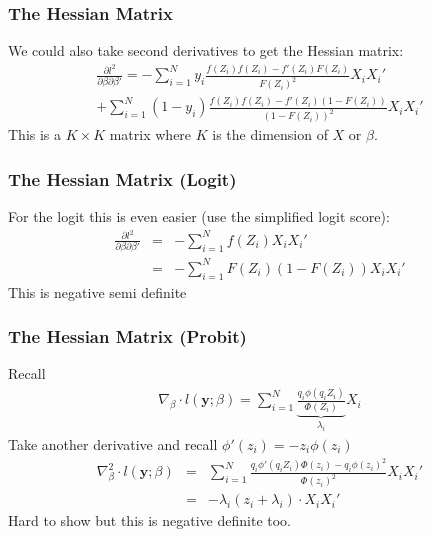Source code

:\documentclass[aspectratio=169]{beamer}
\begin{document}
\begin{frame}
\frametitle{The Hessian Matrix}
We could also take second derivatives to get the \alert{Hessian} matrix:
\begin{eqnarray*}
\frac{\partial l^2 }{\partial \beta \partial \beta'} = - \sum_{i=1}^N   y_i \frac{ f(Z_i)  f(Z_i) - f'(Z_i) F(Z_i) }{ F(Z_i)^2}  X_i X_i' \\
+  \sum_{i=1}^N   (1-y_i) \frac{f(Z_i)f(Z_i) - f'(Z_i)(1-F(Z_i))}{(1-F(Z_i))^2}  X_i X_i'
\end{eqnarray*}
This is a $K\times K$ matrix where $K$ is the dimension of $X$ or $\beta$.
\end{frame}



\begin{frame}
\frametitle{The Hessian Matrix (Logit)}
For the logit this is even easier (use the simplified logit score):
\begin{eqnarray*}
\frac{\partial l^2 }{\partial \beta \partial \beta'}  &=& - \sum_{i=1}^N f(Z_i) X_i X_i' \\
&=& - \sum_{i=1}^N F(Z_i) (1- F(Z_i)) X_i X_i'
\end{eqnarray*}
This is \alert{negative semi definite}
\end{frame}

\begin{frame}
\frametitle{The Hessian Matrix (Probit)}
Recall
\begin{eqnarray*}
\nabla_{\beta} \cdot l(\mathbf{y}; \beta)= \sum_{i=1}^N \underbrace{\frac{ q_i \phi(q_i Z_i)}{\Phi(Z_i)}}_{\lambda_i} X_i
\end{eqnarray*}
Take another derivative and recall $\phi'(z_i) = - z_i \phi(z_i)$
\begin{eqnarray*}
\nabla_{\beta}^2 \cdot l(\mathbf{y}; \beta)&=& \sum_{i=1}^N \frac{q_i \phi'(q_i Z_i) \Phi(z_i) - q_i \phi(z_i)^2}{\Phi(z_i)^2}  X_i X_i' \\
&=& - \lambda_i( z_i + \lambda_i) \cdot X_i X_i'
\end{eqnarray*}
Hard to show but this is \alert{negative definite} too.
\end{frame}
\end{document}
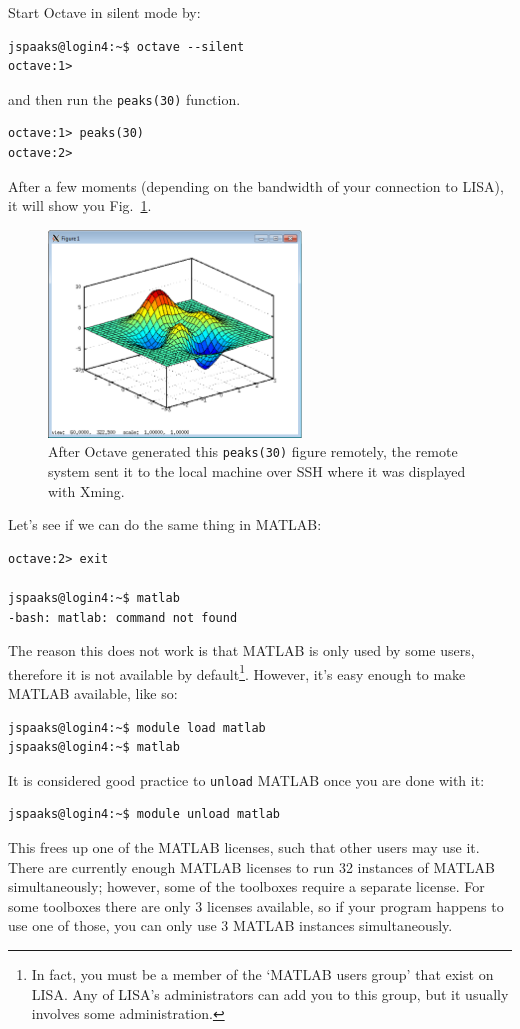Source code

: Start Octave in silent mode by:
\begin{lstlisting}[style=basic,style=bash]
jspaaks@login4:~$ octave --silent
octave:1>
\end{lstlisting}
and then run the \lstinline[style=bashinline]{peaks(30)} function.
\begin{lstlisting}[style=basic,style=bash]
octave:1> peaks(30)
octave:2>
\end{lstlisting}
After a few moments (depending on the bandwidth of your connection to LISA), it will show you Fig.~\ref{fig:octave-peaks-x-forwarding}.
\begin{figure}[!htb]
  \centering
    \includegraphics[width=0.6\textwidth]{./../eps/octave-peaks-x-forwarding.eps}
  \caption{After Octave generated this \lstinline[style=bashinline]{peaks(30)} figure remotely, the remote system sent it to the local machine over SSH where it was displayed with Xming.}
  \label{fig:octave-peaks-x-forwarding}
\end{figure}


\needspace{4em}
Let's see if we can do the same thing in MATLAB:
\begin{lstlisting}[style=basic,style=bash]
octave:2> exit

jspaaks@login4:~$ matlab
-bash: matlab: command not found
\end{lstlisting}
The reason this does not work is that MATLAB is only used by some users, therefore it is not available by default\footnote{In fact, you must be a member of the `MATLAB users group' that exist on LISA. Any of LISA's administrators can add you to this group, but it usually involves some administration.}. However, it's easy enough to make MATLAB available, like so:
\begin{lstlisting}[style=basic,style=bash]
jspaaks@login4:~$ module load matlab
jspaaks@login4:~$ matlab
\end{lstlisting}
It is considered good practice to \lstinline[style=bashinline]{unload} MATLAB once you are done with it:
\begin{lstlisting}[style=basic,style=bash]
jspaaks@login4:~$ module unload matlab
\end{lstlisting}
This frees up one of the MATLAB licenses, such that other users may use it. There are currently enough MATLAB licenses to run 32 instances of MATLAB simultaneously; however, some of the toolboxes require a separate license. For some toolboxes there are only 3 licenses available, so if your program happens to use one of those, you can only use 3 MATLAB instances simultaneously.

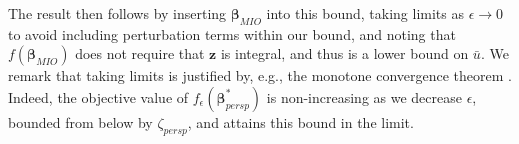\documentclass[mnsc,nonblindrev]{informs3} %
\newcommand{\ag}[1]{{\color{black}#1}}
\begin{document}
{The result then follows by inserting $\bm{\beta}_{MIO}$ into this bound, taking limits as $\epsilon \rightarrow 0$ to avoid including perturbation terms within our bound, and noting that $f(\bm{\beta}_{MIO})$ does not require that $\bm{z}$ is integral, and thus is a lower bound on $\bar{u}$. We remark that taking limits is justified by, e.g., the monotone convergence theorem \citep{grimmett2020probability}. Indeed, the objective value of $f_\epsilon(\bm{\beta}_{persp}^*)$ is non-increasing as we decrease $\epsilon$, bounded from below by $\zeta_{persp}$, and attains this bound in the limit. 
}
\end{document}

→ Prompt
In how many lines of the data does the string "Hessian" appear? Give only the number.

→ Result for this exercise
4